Stufenmodell CO2-Kostenaufteilung
Auch: 10-Stufen-Modell · CO2-Kostenaufteilungsgesetz · CO2KostAufG
Das Stufenmodell der CO2-Kostenaufteilung regelt, in welchem Verhältnis Vermieter und Mieter die durch den nationalen CO2-Preis auf Heizenergie (Erdgas, Heizöl) entstehenden Mehrkosten tragen. Maßgeblich ist der spezifische CO2-Ausstoß des Gebäudes pro Quadratmeter Wohnfläche und Jahr – je schlechter die energetische Qualität, desto höher der Vermieteranteil.
Ausführliche Erklärung
Für Makler ist das Stufenmodell vor allem bei der Beratung von Kapitalanlegern und bei Betriebskostenabrechnungen relevant, da es die Wirtschaftlichkeit vermieteter Bestandsimmobilien unmittelbar beeinflusst:
- Funktionsweise: Das Kohlendioxidkostenaufteilungsgesetz (CO2KostAufG) teilt Wohngebäude anhand des CO2-Ausstoßes je Quadratmeter Wohnfläche und Jahr in zehn Stufen ein. Die Verteilung reicht von Stufe 1 (sehr energieeffizientes Gebäude, unter ca. 12 kg CO2/m²/Jahr: Mieter trägt 100 %) bis Stufe 10 (sehr ineffizientes Gebäude, ab ca. 52 kg CO2/m²/Jahr: Vermieter trägt bis zu 95 %).

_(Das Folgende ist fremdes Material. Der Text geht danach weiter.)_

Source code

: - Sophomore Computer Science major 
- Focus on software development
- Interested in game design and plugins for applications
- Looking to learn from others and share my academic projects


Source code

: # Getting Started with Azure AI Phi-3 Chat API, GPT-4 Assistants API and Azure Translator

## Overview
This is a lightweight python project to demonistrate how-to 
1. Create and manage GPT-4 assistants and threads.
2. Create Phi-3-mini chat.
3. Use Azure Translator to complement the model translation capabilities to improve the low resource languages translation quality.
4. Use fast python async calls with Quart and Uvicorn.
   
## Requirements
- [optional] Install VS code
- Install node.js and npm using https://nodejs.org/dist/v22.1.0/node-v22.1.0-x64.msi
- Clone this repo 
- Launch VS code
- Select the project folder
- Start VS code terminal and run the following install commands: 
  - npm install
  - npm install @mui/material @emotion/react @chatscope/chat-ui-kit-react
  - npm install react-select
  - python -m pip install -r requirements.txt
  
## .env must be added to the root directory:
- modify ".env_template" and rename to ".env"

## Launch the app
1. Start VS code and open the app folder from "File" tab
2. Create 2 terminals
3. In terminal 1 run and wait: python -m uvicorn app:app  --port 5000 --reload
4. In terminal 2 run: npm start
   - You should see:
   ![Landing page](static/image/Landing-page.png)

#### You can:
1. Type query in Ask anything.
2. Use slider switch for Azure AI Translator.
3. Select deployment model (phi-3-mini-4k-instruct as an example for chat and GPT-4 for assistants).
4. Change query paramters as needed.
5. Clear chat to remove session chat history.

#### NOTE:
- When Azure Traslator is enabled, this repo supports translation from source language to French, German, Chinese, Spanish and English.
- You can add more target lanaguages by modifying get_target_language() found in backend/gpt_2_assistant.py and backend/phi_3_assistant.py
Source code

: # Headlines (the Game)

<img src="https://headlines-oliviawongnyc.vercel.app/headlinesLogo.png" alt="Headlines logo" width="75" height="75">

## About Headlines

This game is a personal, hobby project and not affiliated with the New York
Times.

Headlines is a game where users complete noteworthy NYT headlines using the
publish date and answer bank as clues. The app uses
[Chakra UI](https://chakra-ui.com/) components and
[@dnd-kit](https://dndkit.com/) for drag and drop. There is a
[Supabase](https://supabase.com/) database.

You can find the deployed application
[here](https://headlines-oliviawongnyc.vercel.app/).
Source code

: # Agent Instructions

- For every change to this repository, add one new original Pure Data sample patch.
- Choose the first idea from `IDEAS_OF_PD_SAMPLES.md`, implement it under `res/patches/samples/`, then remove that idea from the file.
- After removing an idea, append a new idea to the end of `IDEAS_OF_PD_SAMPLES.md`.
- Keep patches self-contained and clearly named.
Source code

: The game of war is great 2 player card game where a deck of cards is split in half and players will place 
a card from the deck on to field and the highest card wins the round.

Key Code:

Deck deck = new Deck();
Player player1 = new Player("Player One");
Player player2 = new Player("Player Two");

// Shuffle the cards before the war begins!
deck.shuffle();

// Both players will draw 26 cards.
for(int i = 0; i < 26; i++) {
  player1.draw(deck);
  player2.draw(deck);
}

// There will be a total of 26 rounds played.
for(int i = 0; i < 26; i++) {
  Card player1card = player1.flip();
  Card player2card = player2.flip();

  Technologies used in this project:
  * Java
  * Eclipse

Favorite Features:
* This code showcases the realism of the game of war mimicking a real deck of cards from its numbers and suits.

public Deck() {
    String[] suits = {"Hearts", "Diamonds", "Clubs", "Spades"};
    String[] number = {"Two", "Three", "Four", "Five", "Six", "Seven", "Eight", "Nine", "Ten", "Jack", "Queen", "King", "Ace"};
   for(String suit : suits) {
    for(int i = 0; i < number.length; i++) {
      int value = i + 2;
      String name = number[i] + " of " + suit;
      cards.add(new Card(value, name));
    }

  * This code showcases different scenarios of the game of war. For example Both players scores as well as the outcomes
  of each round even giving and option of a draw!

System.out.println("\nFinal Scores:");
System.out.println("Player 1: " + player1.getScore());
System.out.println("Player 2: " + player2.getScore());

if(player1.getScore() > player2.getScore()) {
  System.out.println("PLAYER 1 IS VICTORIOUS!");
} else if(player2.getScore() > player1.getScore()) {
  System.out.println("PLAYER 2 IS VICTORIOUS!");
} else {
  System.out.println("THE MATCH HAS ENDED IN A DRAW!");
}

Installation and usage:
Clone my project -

- Berechnungsgrundlage: Die CO2-Kosten ergeben sich aus dem CO2-Preis pro Tonne (national festgelegt, mit jährlicher Steigerung) multipliziert mit dem tatsächlichen Brennstoffverbrauch des Gebäudes. Energieversorger bzw. Abrechnungsdienstleister weisen die Aufteilung in der Heizkostenabrechnung aus.
- Anreizwirkung: Das Modell soll Vermieter zu energetischen Sanierungen motivieren, da eine Verbesserung der Gebäudeeffizienz den eigenen Kostenanteil senkt. Für unsanierte Bestandsobjekte bedeutet dies eine strukturell steigende Kostenbelastung des Eigentümers, die bei der Renditekalkulation zu berücksichtigen ist.

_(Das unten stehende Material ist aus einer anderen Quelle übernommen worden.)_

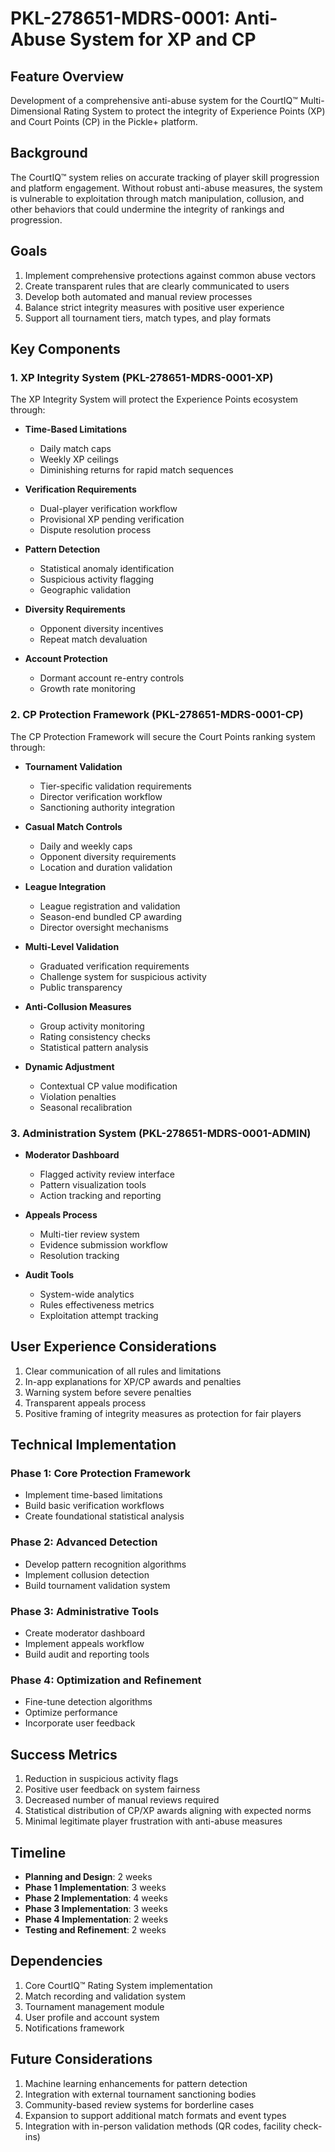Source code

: # PKL-278651-MDRS-0001: Anti-Abuse System for XP and CP

## Feature Overview

Development of a comprehensive anti-abuse system for the CourtIQ™ Multi-Dimensional Rating System to protect the integrity of Experience Points (XP) and Court Points (CP) in the Pickle+ platform.

## Background

The CourtIQ™ system relies on accurate tracking of player skill progression and platform engagement. Without robust anti-abuse measures, the system is vulnerable to exploitation through match manipulation, collusion, and other behaviors that could undermine the integrity of rankings and progression.

## Goals

1. Implement comprehensive protections against common abuse vectors
2. Create transparent rules that are clearly communicated to users
3. Develop both automated and manual review processes
4. Balance strict integrity measures with positive user experience
5. Support all tournament tiers, match types, and play formats

## Key Components

### 1. XP Integrity System (PKL-278651-MDRS-0001-XP)

The XP Integrity System will protect the Experience Points ecosystem through:

- **Time-Based Limitations**
  - Daily match caps
  - Weekly XP ceilings
  - Diminishing returns for rapid match sequences
  
- **Verification Requirements**
  - Dual-player verification workflow
  - Provisional XP pending verification
  - Dispute resolution process
  
- **Pattern Detection**
  - Statistical anomaly identification
  - Suspicious activity flagging
  - Geographic validation
  
- **Diversity Requirements**
  - Opponent diversity incentives
  - Repeat match devaluation
  
- **Account Protection**
  - Dormant account re-entry controls
  - Growth rate monitoring

### 2. CP Protection Framework (PKL-278651-MDRS-0001-CP)

The CP Protection Framework will secure the Court Points ranking system through:

- **Tournament Validation**
  - Tier-specific validation requirements
  - Director verification workflow
  - Sanctioning authority integration
  
- **Casual Match Controls**
  - Daily and weekly caps
  - Opponent diversity requirements
  - Location and duration validation
  
- **League Integration**
  - League registration and validation
  - Season-end bundled CP awarding
  - Director oversight mechanisms
  
- **Multi-Level Validation**
  - Graduated verification requirements
  - Challenge system for suspicious activity
  - Public transparency
  
- **Anti-Collusion Measures**
  - Group activity monitoring
  - Rating consistency checks
  - Statistical pattern analysis
  
- **Dynamic Adjustment**
  - Contextual CP value modification
  - Violation penalties
  - Seasonal recalibration

### 3. Administration System (PKL-278651-MDRS-0001-ADMIN)

- **Moderator Dashboard**
  - Flagged activity review interface
  - Pattern visualization tools
  - Action tracking and reporting
  
- **Appeals Process**
  - Multi-tier review system
  - Evidence submission workflow
  - Resolution tracking
  
- **Audit Tools**
  - System-wide analytics
  - Rules effectiveness metrics
  - Exploitation attempt tracking

## User Experience Considerations

1. Clear communication of all rules and limitations
2. In-app explanations for XP/CP awards and penalties
3. Warning system before severe penalties
4. Transparent appeals process
5. Positive framing of integrity measures as protection for fair players

## Technical Implementation

### Phase 1: Core Protection Framework
- Implement time-based limitations
- Build basic verification workflows
- Create foundational statistical analysis

### Phase 2: Advanced Detection
- Develop pattern recognition algorithms
- Implement collusion detection
- Build tournament validation system

### Phase 3: Administrative Tools
- Create moderator dashboard
- Implement appeals workflow
- Build audit and reporting tools

### Phase 4: Optimization and Refinement
- Fine-tune detection algorithms
- Optimize performance
- Incorporate user feedback

## Success Metrics

1. Reduction in suspicious activity flags
2. Positive user feedback on system fairness
3. Decreased number of manual reviews required
4. Statistical distribution of CP/XP awards aligning with expected norms
5. Minimal legitimate player frustration with anti-abuse measures

## Timeline

- **Planning and Design**: 2 weeks
- **Phase 1 Implementation**: 3 weeks
- **Phase 2 Implementation**: 4 weeks
- **Phase 3 Implementation**: 3 weeks
- **Phase 4 Implementation**: 2 weeks
- **Testing and Refinement**: 2 weeks

## Dependencies

1. Core CourtIQ™ Rating System implementation
2. Match recording and validation system
3. Tournament management module
4. User profile and account system
5. Notifications framework

## Future Considerations

1. Machine learning enhancements for pattern detection
2. Integration with external tournament sanctioning bodies
3. Community-based review systems for borderline cases
4. Expansion to support additional match formats and event types
5. Integration with in-person validation methods (QR codes, facility check-ins)
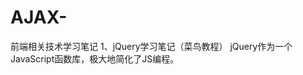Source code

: # AJAX-
前端相关技术学习笔记
1、jQuery学习笔记（菜鸟教程）
	jQuery作为一个JavaScript函数库，极大地简化了JS编程。
	
		
		
		
			
			
			
			
			
			
			
			
			
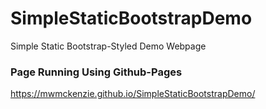 # SimpleStaticBootstrapDemo
Simple Static Bootstrap-Styled Demo Webpage

### Page Running Using Github-Pages

https://mwmckenzie.github.io/SimpleStaticBootstrapDemo/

- Ausnahmen: Für Nichtwohngebäude gilt übergangsweise eine hälftige Teilung; spezielle Regelungen bestehen für öffentlich geförderten Wohnraum und Fernwärmeversorgung.
- Praxisrelevanz für Makler: Bei der Beratung von Kapitalanlegern sollte auf die künftige Kostenverteilung hingewiesen werden – ein energetisch schlechtes Objekt (hohe CO2-Stufe) bedeutet für den Vermieter dauerhaft steigende, nicht umlagefähige Nebenkosten, was die Nettorendite schmälert und ein Sanierungs- bzw. Preisargument darstellt.
- Zusammenhang mit Stranded-Asset-Risiko: Das Stufenmodell verstärkt den wirtschaftlichen Druck auf ineffiziente Bestandsgebäude und ist ein zentraler Baustein des Klimarisikos für unsanierte Immobilien.
Beispiel aus der Praxis
Ein Vermieter besitzt ein unsaniertes Mehrfamilienhaus mit einem CO2-Ausstoß von 55 kg/m²/Jahr (Stufe 10). Nach dem Stufenmodell trägt er 95 % der CO2-Kosten der Heizperiode, während die Mieter nur 5 % zahlen. Der Makler weist bei der Renditeberatung darauf hin, dass eine energetische Sanierung die Stufe und damit den Vermieteranteil erheblich senken würde.
Rechtsgrundlage
- Kohlendioxidkostenaufteilungsgesetz (CO2KostAufG) – regelt das Stufenmodell und die Aufteilung der CO2-Kosten zwischen Vermieter und Mieter nach energetischer Gebäudequalität.